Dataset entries
= = =
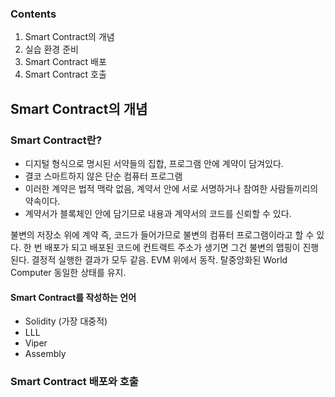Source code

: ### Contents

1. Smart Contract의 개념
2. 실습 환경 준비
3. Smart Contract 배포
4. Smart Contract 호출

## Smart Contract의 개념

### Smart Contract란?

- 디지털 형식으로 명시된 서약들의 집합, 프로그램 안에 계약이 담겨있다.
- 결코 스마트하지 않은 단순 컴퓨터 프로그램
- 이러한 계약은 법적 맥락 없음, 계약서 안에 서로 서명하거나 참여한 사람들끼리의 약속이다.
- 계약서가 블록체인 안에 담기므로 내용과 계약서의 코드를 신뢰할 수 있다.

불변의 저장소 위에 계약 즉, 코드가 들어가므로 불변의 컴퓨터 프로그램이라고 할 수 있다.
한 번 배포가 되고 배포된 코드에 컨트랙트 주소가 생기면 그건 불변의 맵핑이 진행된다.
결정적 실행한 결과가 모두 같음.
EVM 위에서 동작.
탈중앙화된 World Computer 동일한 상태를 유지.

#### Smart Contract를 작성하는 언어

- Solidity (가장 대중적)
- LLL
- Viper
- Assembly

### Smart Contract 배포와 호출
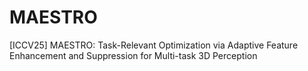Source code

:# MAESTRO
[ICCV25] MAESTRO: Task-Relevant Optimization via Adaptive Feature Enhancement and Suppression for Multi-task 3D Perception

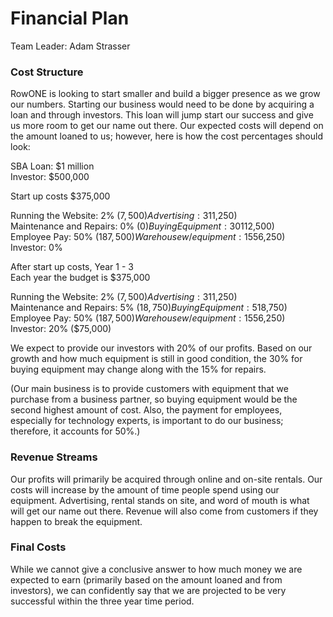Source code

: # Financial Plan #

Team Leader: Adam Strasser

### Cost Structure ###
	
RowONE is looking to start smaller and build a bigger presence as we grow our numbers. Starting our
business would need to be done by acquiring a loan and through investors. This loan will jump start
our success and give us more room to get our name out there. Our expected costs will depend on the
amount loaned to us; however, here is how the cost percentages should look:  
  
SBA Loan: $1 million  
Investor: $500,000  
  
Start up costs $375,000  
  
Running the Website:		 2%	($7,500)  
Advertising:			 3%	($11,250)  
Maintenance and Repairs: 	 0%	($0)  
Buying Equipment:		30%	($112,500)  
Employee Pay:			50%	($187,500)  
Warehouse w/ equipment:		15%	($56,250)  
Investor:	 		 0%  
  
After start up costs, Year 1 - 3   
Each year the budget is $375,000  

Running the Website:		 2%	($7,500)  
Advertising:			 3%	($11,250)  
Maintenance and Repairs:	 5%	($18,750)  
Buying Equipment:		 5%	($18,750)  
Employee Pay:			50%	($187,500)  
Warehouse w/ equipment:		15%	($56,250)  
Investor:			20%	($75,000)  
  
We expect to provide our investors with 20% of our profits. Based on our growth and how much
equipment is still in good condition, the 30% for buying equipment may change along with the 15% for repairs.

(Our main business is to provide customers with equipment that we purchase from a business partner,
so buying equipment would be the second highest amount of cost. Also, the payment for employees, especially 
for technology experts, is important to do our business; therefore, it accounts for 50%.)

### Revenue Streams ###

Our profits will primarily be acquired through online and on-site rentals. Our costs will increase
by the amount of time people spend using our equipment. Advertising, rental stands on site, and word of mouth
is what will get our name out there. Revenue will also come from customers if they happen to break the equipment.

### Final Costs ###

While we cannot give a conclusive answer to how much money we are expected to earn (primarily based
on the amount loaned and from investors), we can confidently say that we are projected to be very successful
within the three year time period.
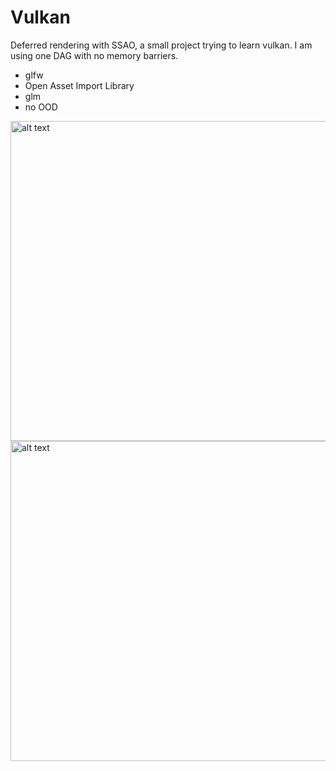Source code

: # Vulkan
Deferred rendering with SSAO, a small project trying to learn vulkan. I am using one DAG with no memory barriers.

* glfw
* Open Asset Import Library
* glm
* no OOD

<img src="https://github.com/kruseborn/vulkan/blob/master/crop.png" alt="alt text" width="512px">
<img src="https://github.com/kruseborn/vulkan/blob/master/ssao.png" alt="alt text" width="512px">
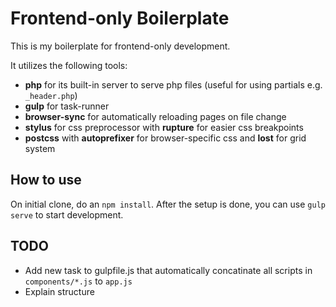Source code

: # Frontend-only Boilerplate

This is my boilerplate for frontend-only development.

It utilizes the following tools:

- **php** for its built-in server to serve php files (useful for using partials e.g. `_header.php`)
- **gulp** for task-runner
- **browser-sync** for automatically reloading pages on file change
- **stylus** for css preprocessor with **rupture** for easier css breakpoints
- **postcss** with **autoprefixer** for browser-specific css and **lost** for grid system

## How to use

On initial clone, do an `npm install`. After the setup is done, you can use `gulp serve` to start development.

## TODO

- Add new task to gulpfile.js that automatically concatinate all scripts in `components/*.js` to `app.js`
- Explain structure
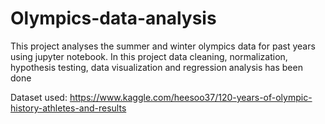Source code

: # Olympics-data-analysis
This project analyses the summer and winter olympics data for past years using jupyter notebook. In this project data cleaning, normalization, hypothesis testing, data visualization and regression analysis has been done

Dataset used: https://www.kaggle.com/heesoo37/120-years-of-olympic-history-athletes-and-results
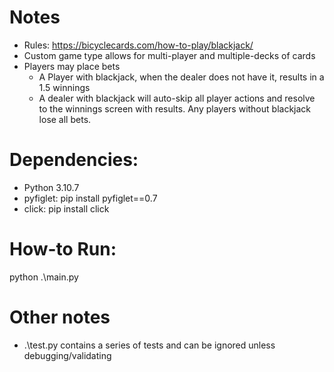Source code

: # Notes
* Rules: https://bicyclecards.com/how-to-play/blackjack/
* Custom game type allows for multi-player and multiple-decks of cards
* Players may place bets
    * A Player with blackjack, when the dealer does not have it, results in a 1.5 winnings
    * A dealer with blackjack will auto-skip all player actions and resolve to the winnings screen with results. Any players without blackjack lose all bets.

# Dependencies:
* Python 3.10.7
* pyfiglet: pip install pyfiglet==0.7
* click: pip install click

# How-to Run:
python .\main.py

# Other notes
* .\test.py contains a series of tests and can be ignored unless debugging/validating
= = =
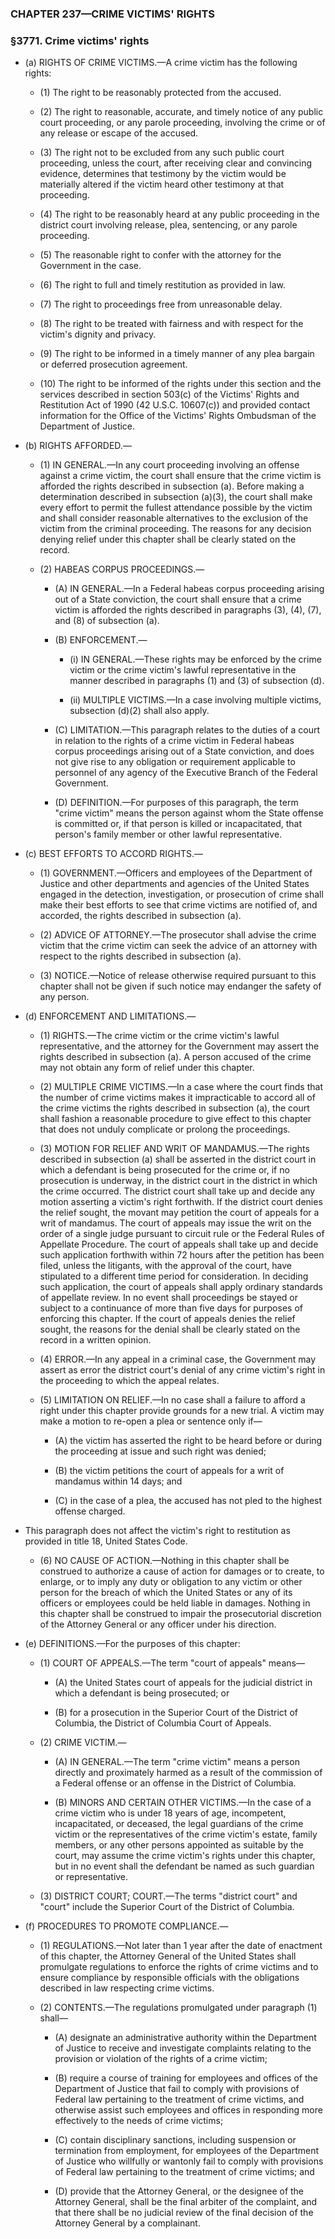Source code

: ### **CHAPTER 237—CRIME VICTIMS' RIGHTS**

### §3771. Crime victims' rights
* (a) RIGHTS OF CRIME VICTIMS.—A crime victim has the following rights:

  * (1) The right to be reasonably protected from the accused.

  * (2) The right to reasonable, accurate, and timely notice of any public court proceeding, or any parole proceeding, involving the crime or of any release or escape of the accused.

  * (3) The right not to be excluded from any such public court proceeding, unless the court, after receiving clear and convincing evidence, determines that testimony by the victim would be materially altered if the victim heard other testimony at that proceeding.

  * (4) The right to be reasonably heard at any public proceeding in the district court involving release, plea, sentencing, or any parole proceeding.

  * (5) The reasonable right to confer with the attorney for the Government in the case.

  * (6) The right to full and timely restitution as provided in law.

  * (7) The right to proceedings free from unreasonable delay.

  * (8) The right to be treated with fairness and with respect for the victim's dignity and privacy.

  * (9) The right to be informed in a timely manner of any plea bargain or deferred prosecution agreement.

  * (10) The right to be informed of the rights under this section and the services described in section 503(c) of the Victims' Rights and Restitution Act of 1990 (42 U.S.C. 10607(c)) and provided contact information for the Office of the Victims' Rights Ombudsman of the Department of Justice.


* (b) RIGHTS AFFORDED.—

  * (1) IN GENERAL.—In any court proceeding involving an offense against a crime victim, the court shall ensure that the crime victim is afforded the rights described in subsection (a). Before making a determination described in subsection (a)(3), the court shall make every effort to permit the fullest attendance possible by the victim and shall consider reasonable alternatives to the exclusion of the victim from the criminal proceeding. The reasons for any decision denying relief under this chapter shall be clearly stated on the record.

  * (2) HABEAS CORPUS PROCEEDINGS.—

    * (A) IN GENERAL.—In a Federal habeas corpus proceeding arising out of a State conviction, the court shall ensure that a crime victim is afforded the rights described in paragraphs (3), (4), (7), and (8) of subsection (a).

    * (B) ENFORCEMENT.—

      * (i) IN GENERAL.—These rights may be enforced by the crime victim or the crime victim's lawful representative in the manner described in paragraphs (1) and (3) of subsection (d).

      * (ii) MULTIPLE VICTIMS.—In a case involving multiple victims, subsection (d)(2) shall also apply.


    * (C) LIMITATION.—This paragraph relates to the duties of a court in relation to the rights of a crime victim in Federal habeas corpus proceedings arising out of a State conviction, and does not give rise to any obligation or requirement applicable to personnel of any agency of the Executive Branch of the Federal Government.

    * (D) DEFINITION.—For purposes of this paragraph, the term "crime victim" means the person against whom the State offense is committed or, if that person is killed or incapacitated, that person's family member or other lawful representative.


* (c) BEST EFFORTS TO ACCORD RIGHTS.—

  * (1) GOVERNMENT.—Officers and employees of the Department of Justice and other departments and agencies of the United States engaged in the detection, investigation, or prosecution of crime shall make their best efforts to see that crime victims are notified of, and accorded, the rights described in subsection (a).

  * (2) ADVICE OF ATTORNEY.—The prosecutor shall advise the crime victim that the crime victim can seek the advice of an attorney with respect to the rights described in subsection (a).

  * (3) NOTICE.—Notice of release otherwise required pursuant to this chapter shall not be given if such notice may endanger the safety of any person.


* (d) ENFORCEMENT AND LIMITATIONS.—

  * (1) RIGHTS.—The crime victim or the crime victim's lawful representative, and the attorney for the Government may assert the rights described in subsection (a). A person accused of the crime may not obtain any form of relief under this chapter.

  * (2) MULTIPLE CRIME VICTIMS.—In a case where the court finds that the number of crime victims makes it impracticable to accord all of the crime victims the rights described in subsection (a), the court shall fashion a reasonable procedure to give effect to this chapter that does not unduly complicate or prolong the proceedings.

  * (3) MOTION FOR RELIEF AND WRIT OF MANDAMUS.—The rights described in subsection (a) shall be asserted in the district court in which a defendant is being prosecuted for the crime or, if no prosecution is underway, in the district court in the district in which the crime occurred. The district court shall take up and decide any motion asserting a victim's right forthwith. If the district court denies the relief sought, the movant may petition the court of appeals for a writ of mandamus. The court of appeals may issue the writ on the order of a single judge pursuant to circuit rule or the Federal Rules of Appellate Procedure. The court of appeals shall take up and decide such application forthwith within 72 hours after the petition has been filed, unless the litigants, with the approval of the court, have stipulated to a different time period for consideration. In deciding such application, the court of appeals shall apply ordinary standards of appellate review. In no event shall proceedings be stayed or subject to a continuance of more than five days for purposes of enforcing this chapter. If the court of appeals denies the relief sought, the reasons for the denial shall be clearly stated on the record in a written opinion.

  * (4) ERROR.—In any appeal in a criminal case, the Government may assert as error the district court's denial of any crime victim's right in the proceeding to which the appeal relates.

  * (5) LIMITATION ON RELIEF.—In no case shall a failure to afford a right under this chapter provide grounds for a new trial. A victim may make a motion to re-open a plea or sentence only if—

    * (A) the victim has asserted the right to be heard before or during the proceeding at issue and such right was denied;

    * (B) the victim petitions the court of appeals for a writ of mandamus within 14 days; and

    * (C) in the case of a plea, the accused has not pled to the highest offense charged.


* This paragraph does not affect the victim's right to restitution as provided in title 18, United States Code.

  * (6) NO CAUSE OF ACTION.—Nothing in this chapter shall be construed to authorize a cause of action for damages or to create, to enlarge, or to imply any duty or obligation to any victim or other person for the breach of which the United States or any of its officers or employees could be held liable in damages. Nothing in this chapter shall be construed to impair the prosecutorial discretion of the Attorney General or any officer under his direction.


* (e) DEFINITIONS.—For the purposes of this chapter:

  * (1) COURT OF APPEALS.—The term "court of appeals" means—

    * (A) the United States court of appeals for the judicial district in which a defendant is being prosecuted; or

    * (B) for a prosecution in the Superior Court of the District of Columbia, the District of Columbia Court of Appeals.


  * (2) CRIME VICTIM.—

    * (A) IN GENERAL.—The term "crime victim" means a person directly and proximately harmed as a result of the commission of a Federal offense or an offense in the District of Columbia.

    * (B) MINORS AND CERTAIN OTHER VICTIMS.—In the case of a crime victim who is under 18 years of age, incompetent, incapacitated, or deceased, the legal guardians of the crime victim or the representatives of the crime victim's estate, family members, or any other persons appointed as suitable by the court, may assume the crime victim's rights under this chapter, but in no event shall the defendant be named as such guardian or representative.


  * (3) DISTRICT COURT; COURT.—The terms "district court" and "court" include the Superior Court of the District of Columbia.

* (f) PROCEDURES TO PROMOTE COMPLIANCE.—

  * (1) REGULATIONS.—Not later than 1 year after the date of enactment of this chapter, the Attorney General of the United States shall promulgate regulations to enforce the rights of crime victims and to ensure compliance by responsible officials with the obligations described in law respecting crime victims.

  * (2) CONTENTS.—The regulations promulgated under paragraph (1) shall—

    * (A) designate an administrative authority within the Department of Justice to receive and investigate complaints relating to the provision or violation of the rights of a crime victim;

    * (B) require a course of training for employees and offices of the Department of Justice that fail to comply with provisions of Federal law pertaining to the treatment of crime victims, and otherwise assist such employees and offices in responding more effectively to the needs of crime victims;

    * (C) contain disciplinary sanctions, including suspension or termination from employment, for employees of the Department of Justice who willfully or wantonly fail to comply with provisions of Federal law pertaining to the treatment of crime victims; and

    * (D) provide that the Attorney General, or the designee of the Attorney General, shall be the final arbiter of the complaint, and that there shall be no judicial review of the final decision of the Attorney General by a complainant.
= = =
** EXERCISE GOAL **
Across the records above, how many lines hold the string "Superior"? The number alone will do.

** RESULT FOR THIS EXERCISE **
2